To the dwarf it was his other world,
his real home; for here he lived his own life, and it was here he had
brought his ungainly dead, to give it housing.
The dogs drew up the grim cargo to a plateau near the Rock of Red
Pigeons, and, gathering sticks, Parpon lit a sweet-smelling fire of
cedar. Then he went to the hut, and came back with a spade and a shovel.
At the foot of a great pine he began to dig. As the work went on, he
broke into a sort of dirge, painfully sweet. Leaning against a rock not
far away, Valmond watched the tiny man with the long arms throw up the
soft, good-smelling earth, enriched by centuries of dead leaves and
flowers. The trees waved and bent and murmured, as though they gossiped
with each other over this odd gravedigger.

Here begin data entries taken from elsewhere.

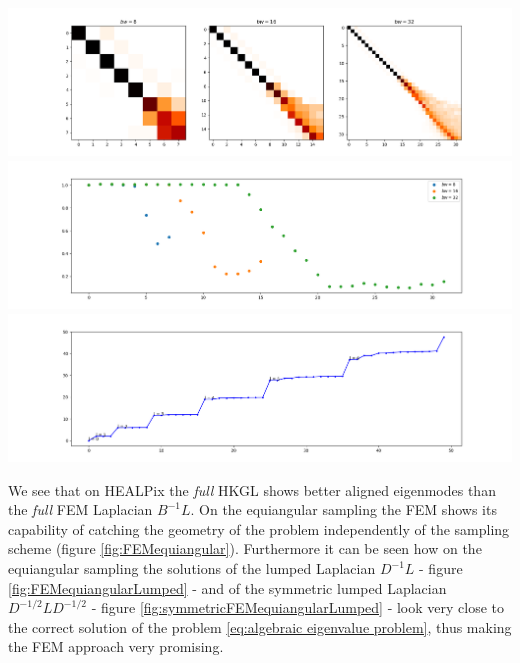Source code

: \begin{minipage}[t!]{.49\textwidth}
	\raggedright
	\center
	\centering
	\includegraphics[width=\textwidth]{../codes/03.FEM_laplacian/equiangular/mass_lumping/BLB/img/linearFEM.png}
	\includegraphics[width=\textwidth]{../codes/03.FEM_laplacian/equiangular/mass_lumping/BLB/img/linearFEM_diagonal.png}	
	\includegraphics[width=\textwidth]{../codes/03.FEM_laplacian/equiangular/mass_lumping/BLB/img/FEM_eigenvalues_32.png}	
\end{minipage}

We see that on HEALPix the \textit{full} HKGL shows better aligned eigenmodes than the \textit{full} FEM Laplacian $B^{-1}L$. On the equiangular sampling the FEM shows its capability of catching the geometry of the problem independently of the sampling scheme (figure \ref{fig:FEMequiangular}). Furthermore it can be seen how on the equiangular sampling the solutions of the lumped Laplacian $D^{-1}L$ - figure \ref{fig:FEMequiangularLumped} - and of the symmetric lumped Laplacian $D^{-1/2}LD^{-1/2}$ - figure \ref{fig:symmetricFEMequiangularLumped} - look very close to the correct solution of the problem \ref{eq:algebraic  eigenvalue problem}, thus making the FEM approach very promising.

The light of the fire showed
across the gorge, touching off the far wall of pines with burnished
crimson, and huge flickering shadows looked like elusive spirits,
attendant on the lonely obsequies. Now and then a bird, aroused by the
flame or the snap of a burning stick, rose from its nest and flew away;
and wild-fowl flitted darkly down the pass, like the souls of heroes
faring to Walhalla. When an owl hooted, a wolf howled far off, or a loon
cried from the water below; the solemn fantasy took on the aspect of the
unreal.
Valmond watched like one in a dream, and twice or thrice he turned faint,
and drew his cloak about him as if he were cold; for a sickly air,
passing by, seemed to fill his lungs with poison.